The Secured Creditors hereby irrevocably authorize the Administrative Agent to, and the Administrative Agent will, release the Security on any Collateral constituting Assets subject to a Disposition to any Person (other than the Credit Parties), if the Borrower has certified to the Administrative Agent and the Administrative Agent is satisfied with such certificate, in its sole discretion, that the Disposition is in compliance with the terms of this Agreement (and the Administrative Agent may rely conclusively on any such certificate, without further inquiry). The Administrative Agent will, at the request and expense of the Borrower, execute and deliver to the relevant Credit Party such financing change statements, releases, discharges, documents or other instruments as the Credit Party may reasonably require to effect the release and discharge of the Security over such Collateral, provided that the proceeds of any such Disposition shall continue to constitute part of the Collateral.

 

(3)

If the Accommodations Outstanding and all other amounts due and payable under the Credit Documents to the Agents and the Lenders have been indefeasibly paid and performed in full in cash and the Commitments have been terminated, the Derivatives Lenders will release their interest in the Security upon receiving collateral to secure the present or future obligations under their respective Secured Hedging Agreements in an amount and on terms satisfactory to such Derivatives Lenders, acting reasonably.

Section 9.13 Sharing of Payments by Lenders.

If any Lender, by exercising any right of set-off or counterclaim or otherwise, obtains any payment or other reduction that might result in such Lender receiving payment or other reduction of a proportion of the aggregate amount of its Accommodations Outstanding and accrued interest thereon or other obligations hereunder greater than its rateable share thereof as provided herein, then the Lender receiving such payment or other reduction shall (a) notify the Administrative Agent of such fact, and (b) purchase (for cash at face value) participations in the Accommodations Outstanding and such other obligations of the other Lenders, or make such other adjustments as shall be equitable, so that the benefit of all such payments shall be shared by the Lenders rateably in accordance with the aggregate amount of principal of and accrued interest on their respective Accommodations Outstanding and other amounts owing them.

The Borrower consents to the foregoing and agrees, to the extent it may effectively do so under Applicable Law, that any Lender acquiring a participation pursuant to the foregoing arrangements may exercise against it rights of set-off and counterclaim and similar rights of Lenders with respect to such participation as fully as if such Lender were a direct creditor of the Borrower in the amount of such participation.

Section 9.14 Liability of the Lenders inter se.

Each of the Lenders agrees with each of the other Lenders that, except as otherwise expressly provided in this Agreement, none of the Lenders has or shall have any duty or obligation, or shall in any way be liable, to any of the other Lenders in respect of the Credit Documents or any action taken or omitted to be taken in connection with them.

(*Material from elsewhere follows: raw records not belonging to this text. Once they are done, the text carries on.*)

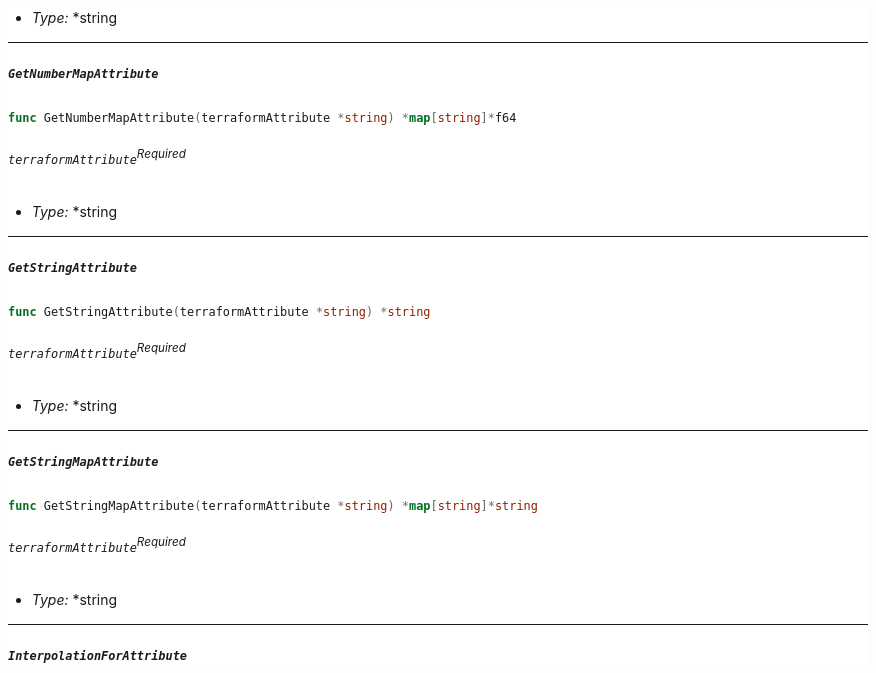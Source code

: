 - *Type:* *string

---

##### `GetNumberMapAttribute` <a name="GetNumberMapAttribute" id="@cdktf/provider-pagerduty.dataPagerdutyEscalationPolicy.DataPagerdutyEscalationPolicy.getNumberMapAttribute"></a>

```go
func GetNumberMapAttribute(terraformAttribute *string) *map[string]*f64
```

###### `terraformAttribute`<sup>Required</sup> <a name="terraformAttribute" id="@cdktf/provider-pagerduty.dataPagerdutyEscalationPolicy.DataPagerdutyEscalationPolicy.getNumberMapAttribute.parameter.terraformAttribute"></a>

- *Type:* *string

---

##### `GetStringAttribute` <a name="GetStringAttribute" id="@cdktf/provider-pagerduty.dataPagerdutyEscalationPolicy.DataPagerdutyEscalationPolicy.getStringAttribute"></a>

```go
func GetStringAttribute(terraformAttribute *string) *string
```

###### `terraformAttribute`<sup>Required</sup> <a name="terraformAttribute" id="@cdktf/provider-pagerduty.dataPagerdutyEscalationPolicy.DataPagerdutyEscalationPolicy.getStringAttribute.parameter.terraformAttribute"></a>

- *Type:* *string

---

##### `GetStringMapAttribute` <a name="GetStringMapAttribute" id="@cdktf/provider-pagerduty.dataPagerdutyEscalationPolicy.DataPagerdutyEscalationPolicy.getStringMapAttribute"></a>

```go
func GetStringMapAttribute(terraformAttribute *string) *map[string]*string
```

###### `terraformAttribute`<sup>Required</sup> <a name="terraformAttribute" id="@cdktf/provider-pagerduty.dataPagerdutyEscalationPolicy.DataPagerdutyEscalationPolicy.getStringMapAttribute.parameter.terraformAttribute"></a>

- *Type:* *string

---

##### `InterpolationForAttribute` <a name="InterpolationForAttribute" id="@cdktf/provider-pagerduty.dataPagerdutyEscalationPolicy.DataPagerdutyEscalationPolicy.interpolationForAttribute"></a>
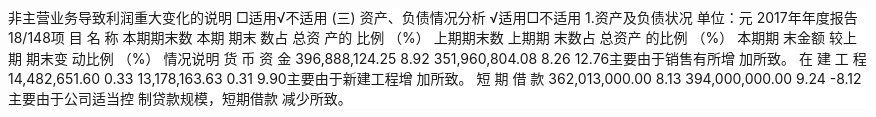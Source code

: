 非主营业务导致利润重大变化的说明
□适用√不适用
(三)
资产、负债情况分析
√适用□不适用
1.资产及负债状况
单位：元
2017年年度报告
18/148项
目
名
称
本期期末数
本期
期末
数占
总资
产的
比例
（%）
上期期末数
上期期
末数占
总资产
的比例
（%）
本期期
末金额
较上期
期末变
动比例
（%）
情况说明
货
币
资
金
396,888,124.25
8.92
351,960,804.08
8.26
12.76主要由于销售有所增
加所致。
在
建
工
程
14,482,651.60
0.33
13,178,163.63
0.31
9.90主要由于新建工程增
加所致。
短
期
借
款
362,013,000.00
8.13
394,000,000.00
9.24
-8.12主要由于公司适当控
制贷款规模，短期借款
减少所致。
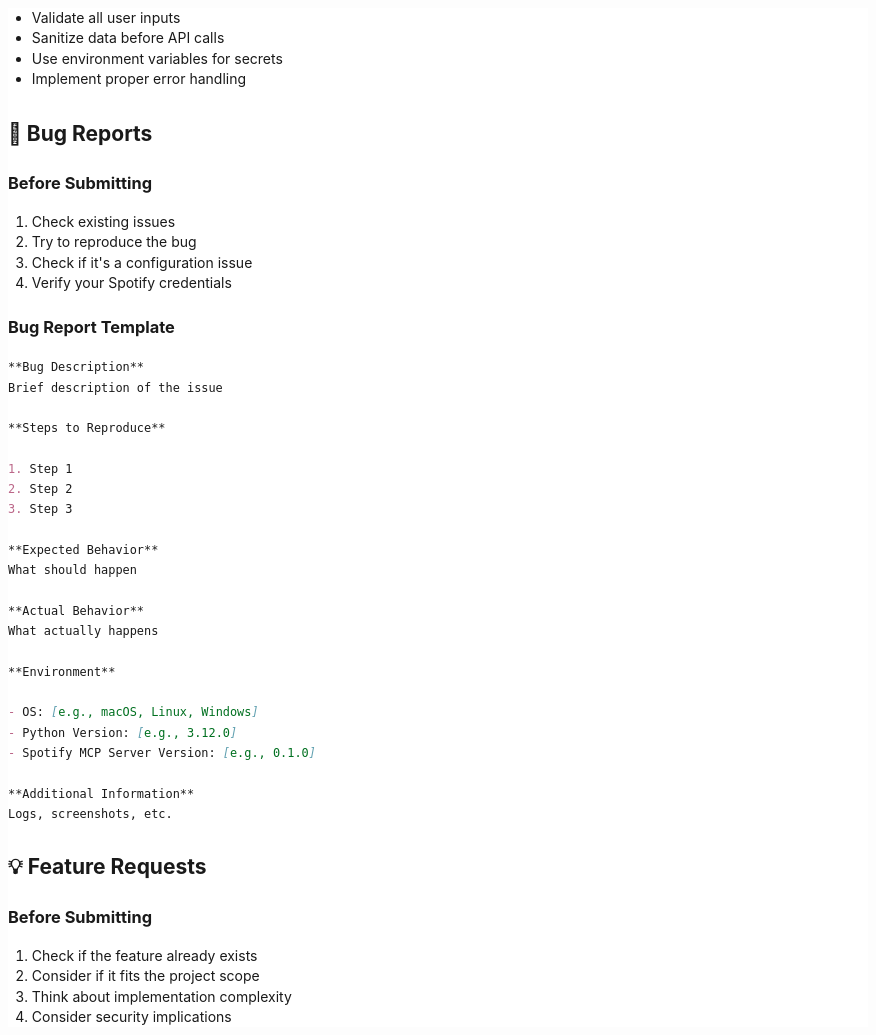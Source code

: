 - Validate all user inputs
- Sanitize data before API calls
- Use environment variables for secrets
- Implement proper error handling

## 🐛 Bug Reports

### Before Submitting

1. Check existing issues
2. Try to reproduce the bug
3. Check if it's a configuration issue
4. Verify your Spotify credentials

### Bug Report Template

```markdown
**Bug Description**
Brief description of the issue

**Steps to Reproduce**

1. Step 1
2. Step 2
3. Step 3

**Expected Behavior**
What should happen

**Actual Behavior**
What actually happens

**Environment**

- OS: [e.g., macOS, Linux, Windows]
- Python Version: [e.g., 3.12.0]
- Spotify MCP Server Version: [e.g., 0.1.0]

**Additional Information**
Logs, screenshots, etc.
```

## 💡 Feature Requests

### Before Submitting

1. Check if the feature already exists
2. Consider if it fits the project scope
3. Think about implementation complexity
4. Consider security implications
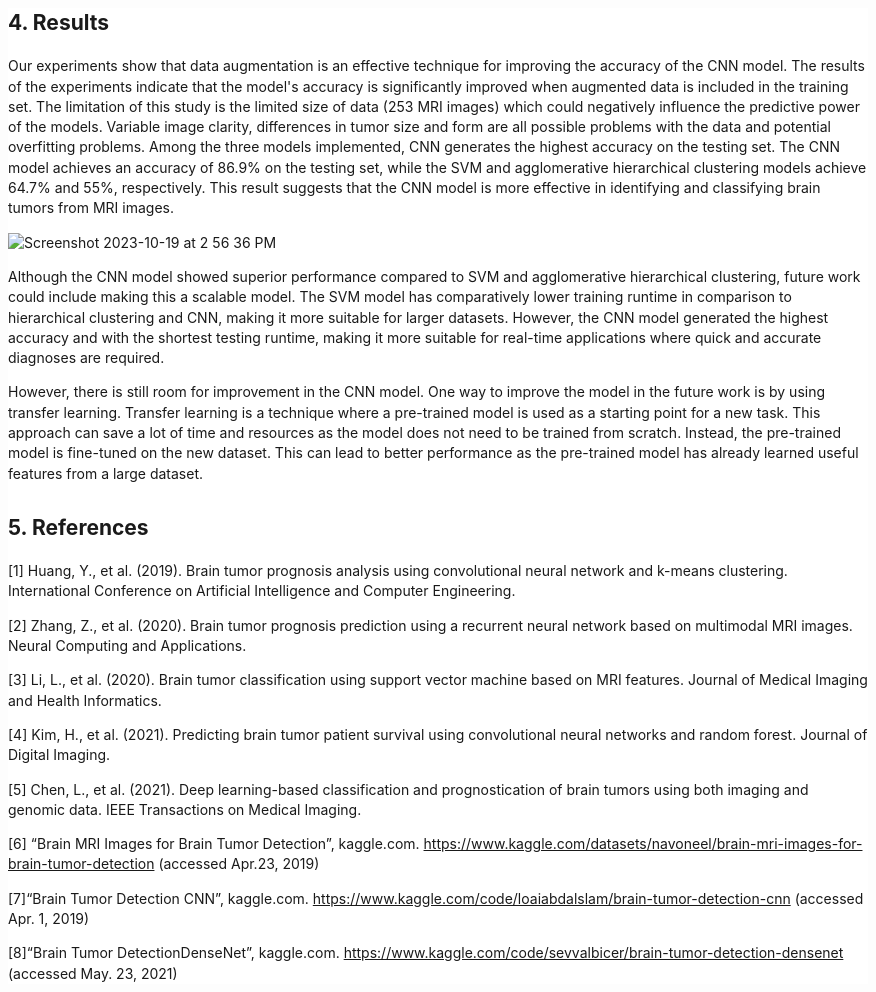 ## 4. Results

Our experiments show that data augmentation is an effective technique for improving the accuracy of the CNN model. The results of the experiments indicate that the model's accuracy is significantly improved when augmented data is included in the training set. The limitation of this study is the limited size of data (253 MRI images) which could negatively influence the predictive power of the models. Variable image clarity, differences in tumor size and form are all possible problems with the data and potential overfitting problems.
Among the three models implemented, CNN generates the highest accuracy on the testing set. The CNN model achieves an accuracy of 86.9% on the testing set, while the SVM and agglomerative hierarchical clustering models achieve 64.7% and 55%, respectively. This result suggests that the CNN model is more effective in identifying and classifying brain tumors from MRI images.

<img width="667" alt="Screenshot 2023-10-19 at 2 56 36 PM" src="https://github.com/vk1309/Image_Categorization/assets/39329373/480fc618-44b4-4d5d-9e76-4cca452a51b7">

Although the CNN model showed superior performance compared to SVM and agglomerative hierarchical clustering, future work could include making this a scalable model. The SVM model has comparatively lower training runtime in comparison to hierarchical clustering and CNN, making it more suitable for larger datasets. However, the CNN model generated the highest accuracy and with the shortest testing runtime, making it more suitable for real-time applications where quick and accurate diagnoses are required.

However, there is still room for improvement in the CNN model. One way to improve the model in the future work is by using transfer learning. Transfer learning is a technique where a pre-trained model is used as a starting point for a new task. This approach can save a lot of time and resources as the model does not need to be trained from scratch. Instead, the pre-trained model is fine-tuned on the new dataset. This can lead to better performance as the pre-trained model has already learned useful features from a large dataset.

## 5. References

[1] Huang, Y., et al. (2019). Brain tumor prognosis analysis using convolutional neural network and k-means clustering. International Conference on Artificial Intelligence and Computer Engineering.

[2] Zhang, Z., et al. (2020). Brain tumor prognosis prediction using a recurrent neural network based on multimodal MRI images. Neural Computing and Applications.

[3] Li, L., et al. (2020). Brain tumor classification using support vector machine based on MRI features. Journal of Medical Imaging and Health Informatics.

[4] Kim, H., et al. (2021). Predicting brain tumor patient survival using convolutional neural networks and random forest. Journal of Digital Imaging.

[5] Chen, L., et al. (2021). Deep learning-based classification and prognostication of brain tumors using both imaging and genomic data. IEEE Transactions on Medical Imaging.

[6] “Brain MRI Images for Brain Tumor Detection”, kaggle.com. https://www.kaggle.com/datasets/navoneel/brain-mri-images-for-brain-tumor-detection (accessed Apr.23, 2019)

[7]“Brain Tumor Detection CNN”, kaggle.com. https://www.kaggle.com/code/loaiabdalslam/brain-tumor-detection-cnn (accessed Apr. 1, 2019)

[8]“Brain Tumor DetectionDenseNet”, kaggle.com. https://www.kaggle.com/code/sevvalbicer/brain-tumor-detection-densenet (accessed May. 23, 2021)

Section 9.15 Non-Lender Secured Creditors.

 

(1)

The Borrower and the Lenders agree that, by the acceptance of the benefits of any Secured Derivatives Agreements, any Affiliate of a Lender (the “ Non-Lender Secured Creditor ) that is a Derivatives Lender shall be a Secured Creditor for all purposes of this Agreement and the other Credit Documents, and shall be bound by, and entitled to the benefits of, them accordingly, and the Lender that is the Affiliate of such Non-Lender Secured Creditor shall be the agent of such Non-Lender Secured Creditor for the purposes of executing and delivering this Agreement for and on behalf of such Non-Lender Secured Creditor.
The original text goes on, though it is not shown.